[RECORD EXTRACTS — start]
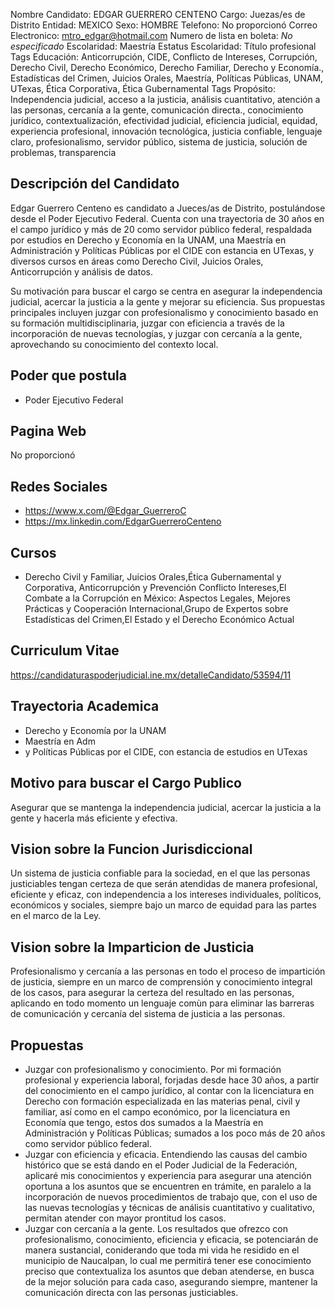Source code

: Nombre Candidato: EDGAR GUERRERO CENTENO
Cargo: Juezas/es de Distrito
Entidad: MEXICO
Sexo: HOMBRE
Telefono: No proporcionó
Correo Electronico: mtro_edgar@hotmail.com
Numero de lista en boleta: *No especificado*
Escolaridad: Maestría
Estatus Escolaridad: Título profesional
Tags Educación: Anticorrupción, CIDE, Conflicto de Intereses, Corrupción, Derecho Civil, Derecho Económico, Derecho Familiar, Derecho y Economía., Estadísticas del Crimen, Juicios Orales, Maestría, Políticas Públicas, UNAM, UTexas, Ética Corporativa, Ética Gubernamental
Tags Propósito: Independencia judicial, acceso a la justicia, análisis cuantitativo, atención a las personas, cercanía a la gente, comunicación directa., conocimiento jurídico, contextualización, efectividad judicial, eficiencia judicial, equidad, experiencia profesional, innovación tecnológica, justicia confiable, lenguaje claro, profesionalismo, servidor público, sistema de justicia, solución de problemas, transparencia


## Descripción del Candidato 

Edgar Guerrero Centeno es candidato a Jueces/as de Distrito, postulándose desde el Poder Ejecutivo Federal. Cuenta con una trayectoria de 30 años en el campo jurídico y más de 20 como servidor público federal, respaldada por estudios en Derecho y Economía en la UNAM, una Maestría en Administración y Políticas Públicas por el CIDE con estancia en UTexas, y diversos cursos en áreas como Derecho Civil, Juicios Orales, Anticorrupción y análisis de datos.

Su motivación para buscar el cargo se centra en asegurar la independencia judicial, acercar la justicia a la gente y mejorar su eficiencia. Sus propuestas principales incluyen juzgar con profesionalismo y conocimiento basado en su formación multidisciplinaria, juzgar con eficiencia a través de la incorporación de nuevas tecnologías, y juzgar con cercanía a la gente, aprovechando su conocimiento del contexto local.


## Poder que postula

- Poder Ejecutivo Federal


## Pagina Web

No proporcionó


## Redes Sociales

- https://www.x.com/@Edgar_GuerreroC
- https://mx.linkedin.com/EdgarGuerreroCenteno


## Cursos

- Derecho Civil y Familiar, Juicios Orales,Ética Gubernamental y Corporativa, Anticorrupción y Prevención Conflicto Intereses,El Combate a la Corrupción en México: Aspectos Legales, Mejores Prácticas y Cooperación Internacional,Grupo de Expertos sobre Estadísticas del Crimen,El Estado y el Derecho Económico Actual


## Curriculum Vitae

https://candidaturaspoderjudicial.ine.mx/detalleCandidato/53594/11


## Trayectoria Academica

- Derecho y Economía por la UNAM
- Maestría en Adm
- y Políticas Públicas por el CIDE, con estancia de estudios en UTexas


## Motivo para buscar el Cargo Publico

Asegurar que se mantenga la independencia judicial, acercar la justicia a la gente y hacerla más eficiente y efectiva.


## Vision sobre la Funcion Jurisdiccional

Un sistema de justicia confiable para la sociedad, en el que las personas justiciables tengan certeza de que serán atendidas de manera profesional, eficiente y eficaz, con independencia a los intereses individuales, políticos, económicos y sociales, siempre bajo un marco de equidad para las partes en el marco de la Ley.


## Vision sobre la Imparticion de Justicia

Profesionalismo y cercanía a las personas en todo el proceso de impartición de justicia, siempre en un marco de comprensión y conocimiento integral de los casos, para asegurar la certeza del resultado en las personas, aplicando en todo momento un lenguaje comùn para eliminar las barreras de comunicación y cercanía del sistema de justicia a las personas.


## Propuestas

- Juzgar con profesionalismo y conocimiento. Por mi formación profesional y experiencia laboral, forjadas desde hace 30 años, a partir del conocimiento en el campo jurídico, al contar con la licenciatura en Derecho con formación especializada en las materias penal, civil y familiar, así como en el campo económico, por la licenciatura en Economía que tengo, estos dos sumados a la Maestría en Administración y Políticas Públicas; sumados a los poco más de 20 años como servidor público federal.
- Juzgar con eficiencia y eficacia. Entendiendo las causas del cambio histórico que se está dando en el Poder Judicial de la Federación, aplicaré mis conocimientos y experiencia para asegurar una atención oportuna a los asuntos que se encuentren en trámite, en paralelo a la incorporación de nuevos procedimientos de trabajo que, con el uso de las nuevas tecnologías y técnicas de análisis cuantitativo y cualitativo, permitan atender con mayor prontitud los casos.
- Juzgar con cercanía a la gente. Los resultados que ofrezco con profesionalismo, conocimiento, eficiencia y eficacia, se potenciarán de manera sustancial, coniderando que toda mi vida he residido en el municipio de Naucalpan, lo cual me permitirá tener ese conocimiento preciso que contextualiza los asuntos que deban atenderse, en busca de la mejor solución para cada caso, asegurando siempre, mantener la comunicación directa con las personas justiciables.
[RECORD EXTRACTS — finish]
● **EXERCISE AIM**
Return the data exactly. Pictures stay out.

● **WRITTEN ANSWER**
Source code

: Nombre Candidato: EDGAR GUERRERO CENTENO
Cargo: Juezas/es de Distrito
Entidad: MEXICO
Sexo: HOMBRE
Telefono: No proporcionó
Correo Electronico: mtro_edgar@hotmail.com
Numero de lista en boleta: *No especificado*
Escolaridad: Maestría
Estatus Escolaridad: Título profesional
Tags Educación: Anticorrupción, CIDE, Conflicto de Intereses, Corrupción, Derecho Civil, Derecho Económico, Derecho Familiar, Derecho y Economía., Estadísticas del Crimen, Juicios Orales, Maestría, Políticas Públicas, UNAM, UTexas, Ética Corporativa, Ética Gubernamental
Tags Propósito: Independencia judicial, acceso a la justicia, análisis cuantitativo, atención a las personas, cercanía a la gente, comunicación directa., conocimiento jurídico, contextualización, efectividad judicial, eficiencia judicial, equidad, experiencia profesional, innovación tecnológica, justicia confiable, lenguaje claro, profesionalismo, servidor público, sistema de justicia, solución de problemas, transparencia


## Descripción del Candidato 

Edgar Guerrero Centeno es candidato a Jueces/as de Distrito, postulándose desde el Poder Ejecutivo Federal. Cuenta con una trayectoria de 30 años en el campo jurídico y más de 20 como servidor público federal, respaldada por estudios en Derecho y Economía en la UNAM, una Maestría en Administración y Políticas Públicas por el CIDE con estancia en UTexas, y diversos cursos en áreas como Derecho Civil, Juicios Orales, Anticorrupción y análisis de datos.

Su motivación para buscar el cargo se centra en asegurar la independencia judicial, acercar la justicia a la gente y mejorar su eficiencia. Sus propuestas principales incluyen juzgar con profesionalismo y conocimiento basado en su formación multidisciplinaria, juzgar con eficiencia a través de la incorporación de nuevas tecnologías, y juzgar con cercanía a la gente, aprovechando su conocimiento del contexto local.


## Poder que postula

- Poder Ejecutivo Federal


## Pagina Web

No proporcionó


## Redes Sociales

- https://www.x.com/@Edgar_GuerreroC
- https://mx.linkedin.com/EdgarGuerreroCenteno


## Cursos

- Derecho Civil y Familiar, Juicios Orales,Ética Gubernamental y Corporativa, Anticorrupción y Prevención Conflicto Intereses,El Combate a la Corrupción en México: Aspectos Legales, Mejores Prácticas y Cooperación Internacional,Grupo de Expertos sobre Estadísticas del Crimen,El Estado y el Derecho Económico Actual


## Curriculum Vitae

https://candidaturaspoderjudicial.ine.mx/detalleCandidato/53594/11


## Trayectoria Academica

- Derecho y Economía por la UNAM
- Maestría en Adm
- y Políticas Públicas por el CIDE, con estancia de estudios en UTexas


## Motivo para buscar el Cargo Publico

Asegurar que se mantenga la independencia judicial, acercar la justicia a la gente y hacerla más eficiente y efectiva.


## Vision sobre la Funcion Jurisdiccional

Un sistema de justicia confiable para la sociedad, en el que las personas justiciables tengan certeza de que serán atendidas de manera profesional, eficiente y eficaz, con independencia a los intereses individuales, políticos, económicos y sociales, siempre bajo un marco de equidad para las partes en el marco de la Ley.


## Vision sobre la Imparticion de Justicia

Profesionalismo y cercanía a las personas en todo el proceso de impartición de justicia, siempre en un marco de comprensión y conocimiento integral de los casos, para asegurar la certeza del resultado en las personas, aplicando en todo momento un lenguaje comùn para eliminar las barreras de comunicación y cercanía del sistema de justicia a las personas.


## Propuestas

- Juzgar con profesionalismo y conocimiento. Por mi formación profesional y experiencia laboral, forjadas desde hace 30 años, a partir del conocimiento en el campo jurídico, al contar con la licenciatura en Derecho con formación especializada en las materias penal, civil y familiar, así como en el campo económico, por la licenciatura en Economía que tengo, estos dos sumados a la Maestría en Administración y Políticas Públicas; sumados a los poco más de 20 años como servidor público federal.
- Juzgar con eficiencia y eficacia. Entendiendo las causas del cambio histórico que se está dando en el Poder Judicial de la Federación, aplicaré mis conocimientos y experiencia para asegurar una atención oportuna a los asuntos que se encuentren en trámite, en paralelo a la incorporación de nuevos procedimientos de trabajo que, con el uso de las nuevas tecnologías y técnicas de análisis cuantitativo y cualitativo, permitan atender con mayor prontitud los casos.
- Juzgar con cercanía a la gente. Los resultados que ofrezco con profesionalismo, conocimiento, eficiencia y eficacia, se potenciarán de manera sustancial, coniderando que toda mi vida he residido en el municipio de Naucalpan, lo cual me permitirá tener ese conocimiento preciso que contextualiza los asuntos que deban atenderse, en busca de la mejor solución para cada caso, asegurando siempre, mantener la comunicación directa con las personas justiciables.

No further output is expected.